It is tourist friendly. In Hanoi, the tourist patch is the Old Quarter. In Saigon, it is district 1 and the strip along Pham Ngu Lao. In these areas, many of the local folk can speak English reasonably well. This makes information about tourist services, onward journeys and local places of interest easy to obtain. Nha Trang also has it’s traveler’s zone, where boat trips can be booked, motorbikes can be rented, flights and onward bus and train journeys arranged and all manner of western and international cuisine ordered and enjoyed. Located along and parallel to a few blocks of beachfront, the place to stay in Nha Trang is in the small district known as Biet Thu. Mini-hotels and guesthouses abound in this area and the beach is never more than a five minute walk away. More up-market accommodation in high rise hotels is available further up the beach road if you don’t mind a long walk or a taxi ride at the end of the night.

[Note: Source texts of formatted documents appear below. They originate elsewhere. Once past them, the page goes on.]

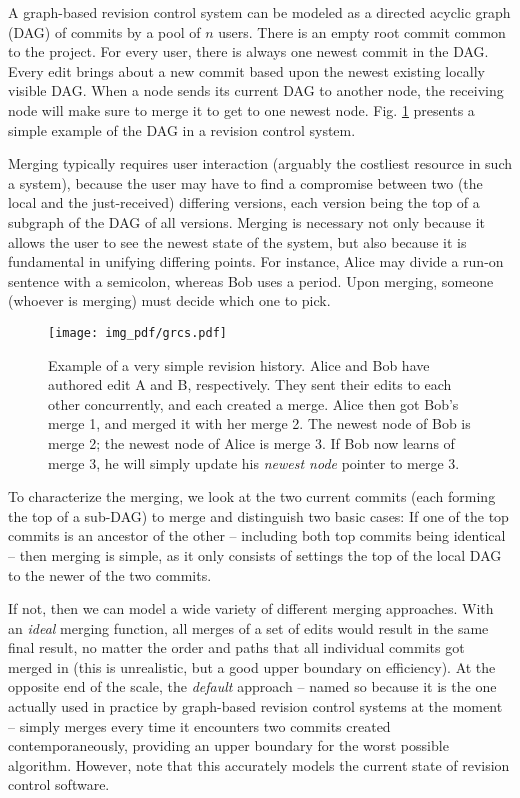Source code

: \documentclass[conference,letterpaper]{IEEEtran}
\begin{document}
A graph-based revision control system can be modeled as a directed acyclic graph (DAG) of commits by a pool of $n$ users. There is an empty root commit common to the project. For every user, there is always one newest commit in the DAG. Every edit brings about a new commit based upon the newest existing locally visible DAG. When a node sends its current DAG to another node, the receiving node will make sure to merge it to get to one newest node. Fig. \ref{fig:grcs} presents a simple example of the DAG in a revision control system.

Merging typically requires user interaction (arguably the costliest resource in such a system), because the user may have to find a compromise between two (the local and the just-received) differing versions, each version being the top of a subgraph of the DAG of all versions. Merging is necessary not only because it allows the user to see the newest state of the system, but also because it is fundamental in unifying differing points. For instance, Alice may divide a run-on sentence with a semicolon, whereas Bob uses a period. Upon merging, someone (whoever is merging) must decide which one to pick.

\begin{figure}
  \texttt{[image: img\_pdf/grcs.pdf]}
  \caption{Example of a very simple revision history. Alice and Bob have authored edit A and B, respectively. They sent their edits to each other concurrently, and each created a merge. Alice then got Bob's merge 1, and merged it with her merge 2. The newest node of Bob is merge 2; the newest node of Alice is merge 3. If Bob now learns of merge 3, he will simply update his \textit{newest node} pointer to merge 3.}
  \label{fig:grcs}
\end{figure}

To characterize the merging, we look at the two current commits (each forming the top of a sub-DAG) to merge and distinguish two basic cases: If one of the top commits is an ancestor of the other -- including both top commits being identical -- then merging is simple, as it only consists of settings the top of the local DAG to the newer of the two commits.

If not, then we can model a wide variety of different merging approaches. With an \textit{ideal} merging function, all merges of a set of edits would result in the same final result, no matter the order and paths that all individual commits got merged in (this is unrealistic, but a good upper boundary on efficiency). At the opposite end of the scale, the \textit{default} approach -- named so because it is the one actually used in practice by graph-based revision control systems at the moment -- simply merges every time it encounters two commits created contemporaneously, providing an upper boundary for the worst possible algorithm. However, note that this accurately models the current state of revision control software.
\end{document}
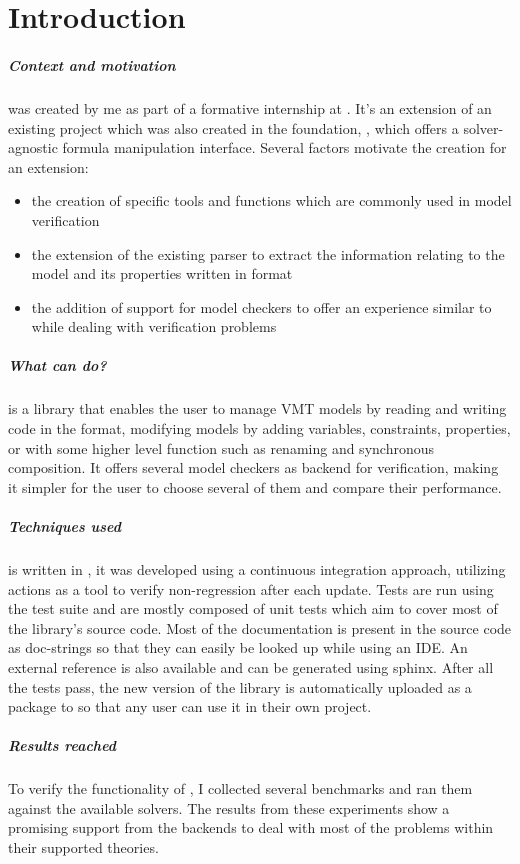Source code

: \chapter*{Introduction}
\label{introduction}

\paragraph*{Context and motivation}
\pyvmt{} was created by me as part of a formative internship at \FBK{}. It's an extension of an existing project which was also created in the foundation, \pysmt{}, which offers a solver-agnostic formula manipulation interface.
Several factors motivate the creation for an extension:
\begin{itemize}
  \item the creation of specific tools and functions which are commonly used in model verification
  \item the extension of the existing \smtlib{} parser to extract the information relating to the model and its properties written in \vmtlib{} format
  \item the addition of support for model checkers to offer an experience similar to \pysmt{} while dealing with verification problems
\end{itemize}

\paragraph*{What can \pyvmt{} do?}
\pyvmt{} is a \python{} library that enables the user to manage VMT models by reading and writing code in the \vmtlib{} format, modifying models by adding variables, constraints, properties, or with some higher level function such as renaming and synchronous composition. It offers several model checkers as backend for verification, making it simpler for the user to choose several of them and compare their performance.

\paragraph*{Techniques used}
\pyvmt{} is written in \python{}, it was developed using a continuous integration approach, utilizing \github{} actions as a tool to verify non-regression after each update.
Tests are run using the \pytest{} test suite and are mostly composed of unit tests which aim to cover most of the library's source code.
Most of the documentation is present in the source code as doc-strings so that they can easily be looked up while using an IDE. An external reference is also available and can be generated using sphinx.
After all the tests pass, the new version of the library is automatically uploaded as a package to \pypi{} so that any user can use it in their own project.

\paragraph*{Results reached}
To verify the functionality of \pyvmt{}, I collected several benchmarks and ran them against the available solvers. The results from these experiments show a promising support from the backends to deal with most of the problems within their supported theories.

A night spent in one or more of Nha Trang’s great bars! The jewels in the crown of the bar scene here are the Nha Trang Sailing Club and the Louisiane Brew house, two long established watering holes right on the beach. The former is a stunning complex of restaurants, bar and nightclub, where drinks after a hard day on the beach can be followed by a meal and some jiving on the dance floor. For many, it is the last stop of the night. The latter is a beer lover’s paradise, open all day but not so late into the night. Four different beers are brewed on the premises and can be enjoyed on the brew house’s waterfront beach lounges or by the pool. Away from the beach, Crazy Kim’s, Guava, Shorty’s and the Why Not Bar all have their own unique atmospheres.
Eating options in Nha Trang are various. Indian, Italian, Japanese and other international cuisines are pretty well represented here. But, by the seaside, the choice is obvious. Prawns, squid, lobster and fish are on display outside restaurants throughout the tourist area. Customers can select exactly the creature they want to dine on and watch it flipped onto the barbeque. However, better seafood experiences can be had where the locals eat. One such place is Bien Tien Hai San, a restaurant about three kilometers along the main beach road north of town. In fact, there are many seafood eateries out this way which are worth a visit. Other local specialties, available away from the tourist strip in the streets around the main market, include fried rice-flour pancakes (banh xeo), fish noodle soup (bun ca) and fresh roll-your-own spring rolls (nem nuong). Going hungry in Nha Trang is not even remotely possible.
Apart from the above-mentioned sedentary activities of sunbathing, drinking and eating, Nha Trang does have a few more active pursuits on offer. Diving is big here, with a few operators competing for underwater business. All day boat trips to the surrounding islands, with frequent stops for swimming and snorkeling are also popular with the young backpacker crowd. The Cham Towers across the river are also worth a visit if history and architecture are of any interest.
Despite all of the possibilities, whenever I go back to Nha Trang I find myself gravitating toward the beach by day, the street food and seafood at meal times and the bars by night.